Four of the cases were in KwaZulu-Natal, and the rest all in the Eastern Cape.

Last year, by contrast, most of the cases where humans got rabies were in Limpopo.

"Rabies vaccination of domestic dogs and cats are mandatory by law in South Africa and the onus is on pet owners to ensure that their pets are vaccinated on schedule," the NCID says.

But in reality a rabies outbreak in South Africa is almost always the fault of the state, says Andrew Leisewitz, a professor of companion-animal medicine at the University of Pretoria and a campaigner against rabies.

"All I can assume is that state services don't have the capacity or the will or the staff or the motivation to provide sufficient vaccine coverage," he tells Business Insider South Africa.

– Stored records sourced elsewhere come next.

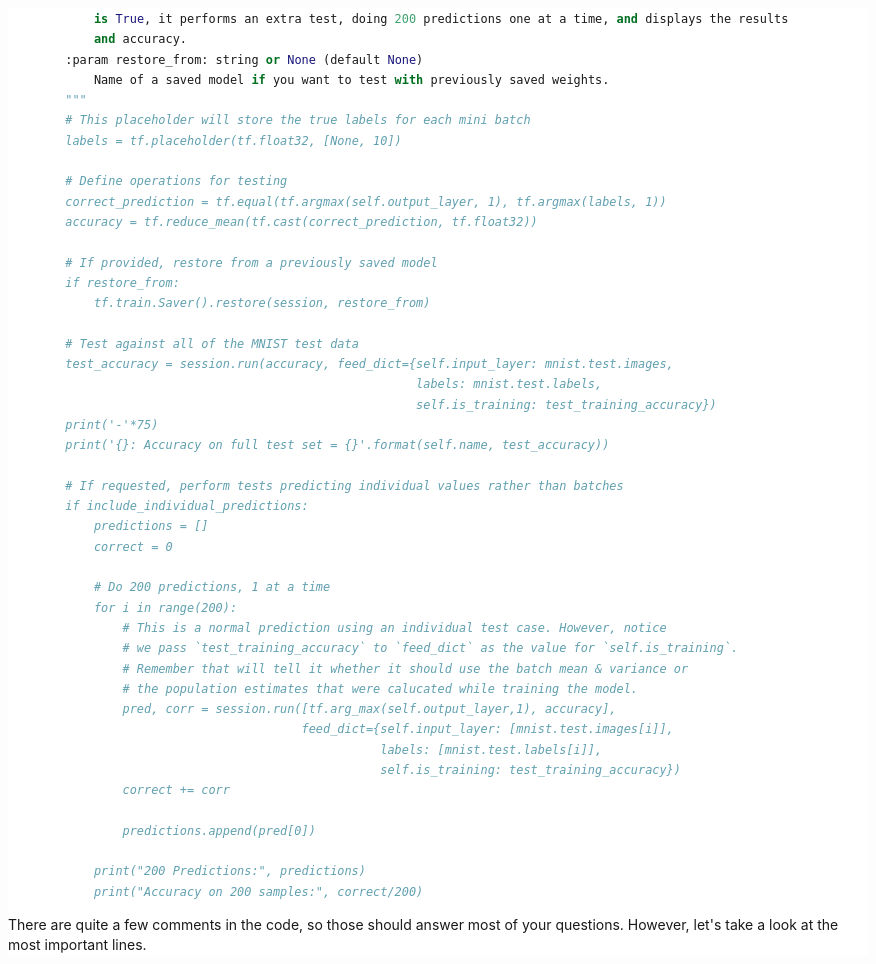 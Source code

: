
 ```python
            is True, it performs an extra test, doing 200 predictions one at a time, and displays the results
            and accuracy.
        :param restore_from: string or None (default None)
            Name of a saved model if you want to test with previously saved weights.
        """
        # This placeholder will store the true labels for each mini batch
        labels = tf.placeholder(tf.float32, [None, 10])

        # Define operations for testing
        correct_prediction = tf.equal(tf.argmax(self.output_layer, 1), tf.argmax(labels, 1))
        accuracy = tf.reduce_mean(tf.cast(correct_prediction, tf.float32))

        # If provided, restore from a previously saved model
        if restore_from:
            tf.train.Saver().restore(session, restore_from)

        # Test against all of the MNIST test data
        test_accuracy = session.run(accuracy, feed_dict={self.input_layer: mnist.test.images,
                                                         labels: mnist.test.labels,
                                                         self.is_training: test_training_accuracy})
        print('-'*75)
        print('{}: Accuracy on full test set = {}'.format(self.name, test_accuracy))

        # If requested, perform tests predicting individual values rather than batches
        if include_individual_predictions:
            predictions = []
            correct = 0

            # Do 200 predictions, 1 at a time
            for i in range(200):
                # This is a normal prediction using an individual test case. However, notice
                # we pass `test_training_accuracy` to `feed_dict` as the value for `self.is_training`.
                # Remember that will tell it whether it should use the batch mean & variance or
                # the population estimates that were calucated while training the model.
                pred, corr = session.run([tf.arg_max(self.output_layer,1), accuracy],
                                         feed_dict={self.input_layer: [mnist.test.images[i]],
                                                    labels: [mnist.test.labels[i]],
                                                    self.is_training: test_training_accuracy})
                correct += corr

                predictions.append(pred[0])

            print("200 Predictions:", predictions)
            print("Accuracy on 200 samples:", correct/200)

```

There are quite a few comments in the code, so those should answer most of your questions. However, let's take a look at the most important lines.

Rabies is always fatal in humans once symptoms show, and it is disproportionally children who get it.

"Young children are particularly at risk in endemic areas due to their inclination to touch animals," says Nokwazi Nkosi of the medical virology division of Stellenbosch University's health faculty.

Post-exposure treatment can be effective but is expensive.

Yet rabies is actually easy to stop before it ever gets to humans, Leisewitz says.

A disease like measles has an reproductive index of 10, which means that one infected person can give it to ten others. Rabies has a reproductive index of 1.2; an infected dog will only give it to an average of 1.2 other dogs.

"In a highly contagious disease like measles you need an almost 100% vaccine coverage to prevent its spread," says Leisewitz. "With rabies you can get by with 60% or 70% of the dog population being vaccinated.

Studies have also shown that dogs with rabies tend not to move more than 1.5 kilometres before they die. 

That means that in places where rabies are found, vaccinating seven out of every ten dogs will almost certainly stop it dead.

But in informal settlements where dogs tend to wander, the requirement is slightly different: seven out of every ten dogs need to be vaccinated two, and ideally three times, a year.

"In these environments the turover of the population is high," says Leisewitz. "In a year half the population can die and be replaced by puppies, so you need to vaccinate more often."

Such wandering dogs typically have owners who care for and about them, Leisewitz says. But they may not know that rabies vaccines are required, often don't have access to vets, and very often can't afford to pay for vaccination.

A state vaccination drive in a rabies-affected area, however, can overcome all those problems.

There has been one recent death of a child who got rabies from a cat, but the vast majority of human infections are from dogs.

"If you control rabies in dogs you control it in humans," says Leisewitz.